Network testing with Python and Scapy

After some blog-entries in not-so-embedded subjects like Google Cloud Platform and Agile Methods, it is now time to go back into the subject of embedded systems. Since we are dealing with IoT, these are always “connected” – or at least they can be. This means network and network testing. In my book I have described how I have had great benefit in using “Scapy”. This is a Python module that allows you to generate all sorts of legal and illegal packets. It is very beneficial to run a for-loop with e.g. all lengths that a packet may have – including too short/long.
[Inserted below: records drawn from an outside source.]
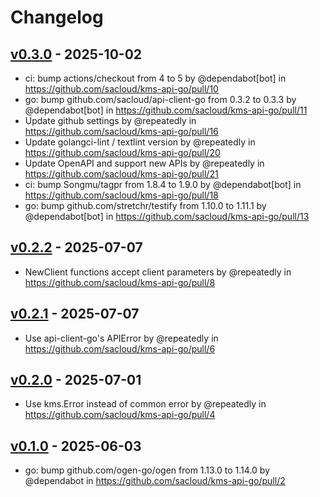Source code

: # Changelog

## [v0.3.0](https://github.com/sacloud/kms-api-go/compare/v0.2.2...v0.3.0) - 2025-10-02
- ci: bump actions/checkout from 4 to 5 by @dependabot[bot] in https://github.com/sacloud/kms-api-go/pull/10
- go: bump github.com/sacloud/api-client-go from 0.3.2 to 0.3.3 by @dependabot[bot] in https://github.com/sacloud/kms-api-go/pull/11
- Update github settings by @repeatedly in https://github.com/sacloud/kms-api-go/pull/16
- Update golangci-lint / textlint version by @repeatedly in https://github.com/sacloud/kms-api-go/pull/20
- Update OpenAPI and support new APIs by @repeatedly in https://github.com/sacloud/kms-api-go/pull/21
- ci: bump Songmu/tagpr from 1.8.4 to 1.9.0 by @dependabot[bot] in https://github.com/sacloud/kms-api-go/pull/18
- go: bump github.com/stretchr/testify from 1.10.0 to 1.11.1 by @dependabot[bot] in https://github.com/sacloud/kms-api-go/pull/13

## [v0.2.2](https://github.com/sacloud/kms-api-go/compare/v0.2.1...v0.2.2) - 2025-07-07
- NewClient functions accept client parameters by @repeatedly in https://github.com/sacloud/kms-api-go/pull/8

## [v0.2.1](https://github.com/sacloud/kms-api-go/compare/v0.2.0...v0.2.1) - 2025-07-07
- Use api-client-go's APIError by @repeatedly in https://github.com/sacloud/kms-api-go/pull/6

## [v0.2.0](https://github.com/sacloud/kms-api-go/compare/v0.1.0...v0.2.0) - 2025-07-01
- Use kms.Error instead of common error by @repeatedly in https://github.com/sacloud/kms-api-go/pull/4

## [v0.1.0](https://github.com/sacloud/kms-api-go/commits/v0.1.0) - 2025-06-03
- go: bump github.com/ogen-go/ogen from 1.13.0 to 1.14.0 by @dependabot in https://github.com/sacloud/kms-api-go/pull/2
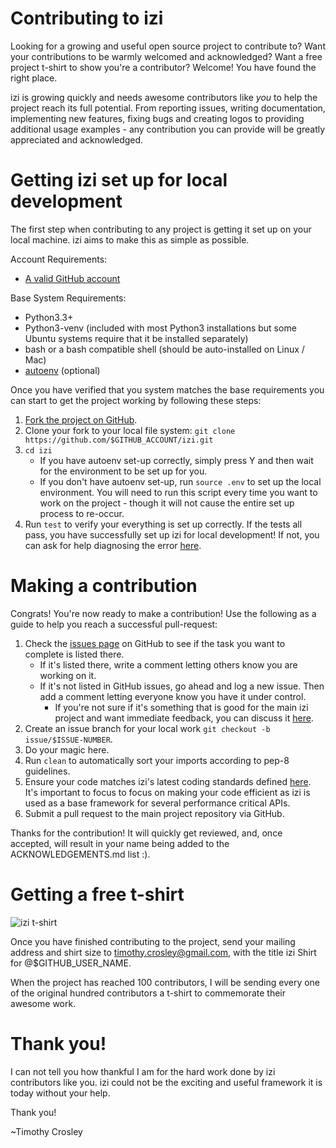 Contributing to izi
=========
Looking for a growing and useful open source project to contribute to?
Want your contributions to be warmly welcomed and acknowledged?
Want a free project t-shirt to show you're a contributor?
Welcome! You have found the right place.

izi is growing quickly and needs awesome contributors like *you* to help the project reach its full potential.
From reporting issues, writing documentation, implementing new features, fixing bugs and creating logos to providing additional usage examples - any contribution you can provide will be greatly appreciated and acknowledged.

Getting izi set up for local development
=========
The first step when contributing to any project is getting it set up on your local machine. izi aims to make this as simple as possible.

Account Requirements:

- [A valid GitHub account](https://github.com/join)

Base System Requirements:

- Python3.3+
- Python3-venv (included with most Python3 installations but some Ubuntu systems require that it be installed separately)
- bash or a bash compatible shell (should be auto-installed on Linux / Mac)
- [autoenv](https://github.com/kennethreitz/autoenv) (optional)

Once you have verified that you system matches the base requirements you can start to get the project working by following these steps:

1. [Fork the project on GitHub](https://github.com/izi-global/izir/fork).
2. Clone your fork to your local file system:
    `git clone https://github.com/$GITHUB_ACCOUNT/izi.git`
3. `cd izi`
    - If you have autoenv set-up correctly, simply press Y and then wait for the environment to be set up for you.
    - If you don't have autoenv set-up, run `source .env` to set up the local environment. You will need to run this script every time you want to work on the project - though it will not cause the entire set up process to re-occur.
4. Run `test` to verify your everything is set up correctly. If the tests all pass, you have successfully set up izi for local development! If not, you can ask for help diagnosing the error [here](https://gitter.im/timothycrosley/izi).

Making a contribution
=========
Congrats! You're now ready to make a contribution! Use the following as a guide to help you reach a successful pull-request:

1. Check the [issues page](https://github.com/izi-global/izir/issues) on GitHub to see if the task you want to complete is listed there.
    - If it's listed there, write a comment letting others know you are working on it.
    - If it's not listed in GitHub issues, go ahead and log a new issue. Then add a comment letting everyone know you have it under control.
        - If you're not sure if it's something that is good for the main izi project and want immediate feedback, you can discuss it [here](https://gitter.im/timothycrosley/izi).
2. Create an issue branch for your local work `git checkout -b issue/$ISSUE-NUMBER`.
3. Do your magic here.
4. Run `clean` to automatically sort your imports according to pep-8 guidelines.
5. Ensure your code matches izi's latest coding standards defined [here](https://github.com/izi-global/izir/blob/develop/CODING_STANDARD.md). It's important to focus to focus on making your code efficient as izi is used as a base framework for several performance critical APIs.
7. Submit a pull request to the main project repository via GitHub.

Thanks for the contribution! It will quickly get reviewed, and, once accepted, will result in your name being added to the ACKNOWLEDGEMENTS.md list :).

Getting a free t-shirt
=========
![izi t-shirt](https://raw.github.com/izi-global/izir/develop/artwork/t-shirt.png)

Once you have finished contributing to the project, send your mailing address and shirt size to timothy.crosley@gmail.com, with the title izi Shirt for @$GITHUB_USER_NAME.

When the project has reached 100 contributors, I will be sending every one of the original hundred contributors a t-shirt to commemorate their awesome work.

Thank you!
=========
I can not tell you how thankful I am for the hard work done by izi contributors like you. izi could not be the exciting and useful framework it is today without your help.

Thank you!

~Timothy Crosley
The scapy concept is very easy to understand: You design a packet by creating a variable for each layer that you need. In these variables you only set what you want to be different from the default. For e.g. a DHCP message you may set something in the DHCP options, something in the BOOTP part, something in UDP,  IP and maybe even in the Ethernet layer. Combining the layers with”/”, the packet is easily sent, and you may ask scapy to wait for an answer. The whole thing is administrated in Python. Here’s a central part of a DHCP-DISCOVER:

dhcp_discover = (
 Ether(dst="ff:ff:ff:ff:ff:ff") /
 IP(src="0.0.0.0", dst="255.255.255.255") /
 UDP(sport=68, dport=67) /
 BOOTP(chaddr=mac, xid=5678) /
 DHCP(options=[("message-type","discover"),"end"]))
# dump what we plan to send
# ls(dhcp_discover)

disc_ans = srp1(dhcp_discover,iface=iface)

Thus if you already know Python, you can focus on learning Scapy. You may know that you can toy around with Python in an interactive interpreter – just like Basic in the old days. In the same way you can fire up a Scapy-aware interpreter and work directly with the layers described above – and many others. Please note that Scapy scripts that send packages – interactive or not – require administrator-privileges. In windows you run a cmd-window “as administrator”. On Linux you use “sudo”. In order to do the low-level stuff, Scapy needs a library like tcpdump or pcap. If you already have Wireshark installed you are good. BTW – do use Wireshark to debug Python/Scapy.

It’s been some time ago since I last used Scapy, so I was curious as to how it would be to come back to. Unfortunately I must say that it was something of an installation nightmare – on Windows (please read the PS at the end of this text for a great solution to this) as well as on a small linux-target.

Only on a PC-based linux did it perform straight out of the box – sort of. My advise is that if you can run your tests from a linux PC – then do it. Apart from the various platforms there is also the choice of which branch of Python/Scapy to use. The current version is 3.6.x, but due to a major change between version 2 and 3, a lot of sites and samples run version 2.7. I went for the newest and it worked. Even on a linux PC I got caught up in installation hell when I tried to load some exotic support-libraries. My recommendation is therefore to install only standard Python3 with its standard libraries and Python3-Scapy – but no more (e.g. “sudo apt-get install python3 python3-scapy”).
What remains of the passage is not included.